**WORK TO COMPLETE:** Word for word, copy the data that follows and skip its pictures.

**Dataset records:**
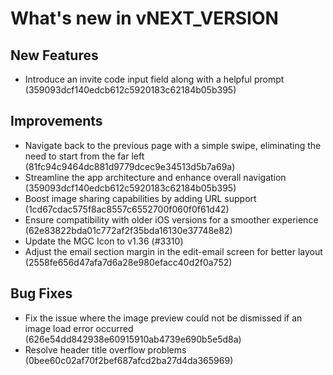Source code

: # What's new in vNEXT_VERSION

## New Features

- Introduce an invite code input field along with a helpful prompt (359093dcf140edcb612c5920183c62184b05b395)

## Improvements

- Navigate back to the previous page with a simple swipe, eliminating the need to start from the far left (81fc94c9464dc881d9779dcec9e34513d5b7a69a)
- Streamline the app architecture and enhance overall navigation (359093dcf140edcb612c5920183c62184b05b395)
- Boost image sharing capabilities by adding URL support (1cd67cdac575f8ac8557c6552700f060f0f61d42)
- Ensure compatibility with older iOS versions for a smoother experience (62e83822bda01c772af2f35bda16130e37748e82)
- Update the MGC Icon to v1.36 (#3310)
- Adjust the email section margin in the edit-email screen for better layout (2558fe656d47afa7d6a28e980efacc40d2f0a752)

## Bug Fixes

- Fix the issue where the image preview could not be dismissed if an image load error occurred (626e54dd842938e60915910ab4739e690b5e5d8a)
- Resolve header title overflow problems (0bee60c02af70f2bef687afcd2ba27d4da365969)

**SOLVED EXERCISE:**
Source code

: # What's new in vNEXT_VERSION

## New Features

- Introduce an invite code input field along with a helpful prompt (359093dcf140edcb612c5920183c62184b05b395)

## Improvements

- Navigate back to the previous page with a simple swipe, eliminating the need to start from the far left (81fc94c9464dc881d9779dcec9e34513d5b7a69a)
- Streamline the app architecture and enhance overall navigation (359093dcf140edcb612c5920183c62184b05b395)
- Boost image sharing capabilities by adding URL support (1cd67cdac575f8ac8557c6552700f060f0f61d42)
- Ensure compatibility with older iOS versions for a smoother experience (62e83822bda01c772af2f35bda16130e37748e82)
- Update the MGC Icon to v1.36 (#3310)
- Adjust the email section margin in the edit-email screen for better layout (2558fe656d47afa7d6a28e980efacc40d2f0a752)

## Bug Fixes

- Fix the issue where the image preview could not be dismissed if an image load error occurred (626e54dd842938e60915910ab4739e690b5e5d8a)
- Resolve header title overflow problems (0bee60c02af70f2bef687afcd2ba27d4da365969)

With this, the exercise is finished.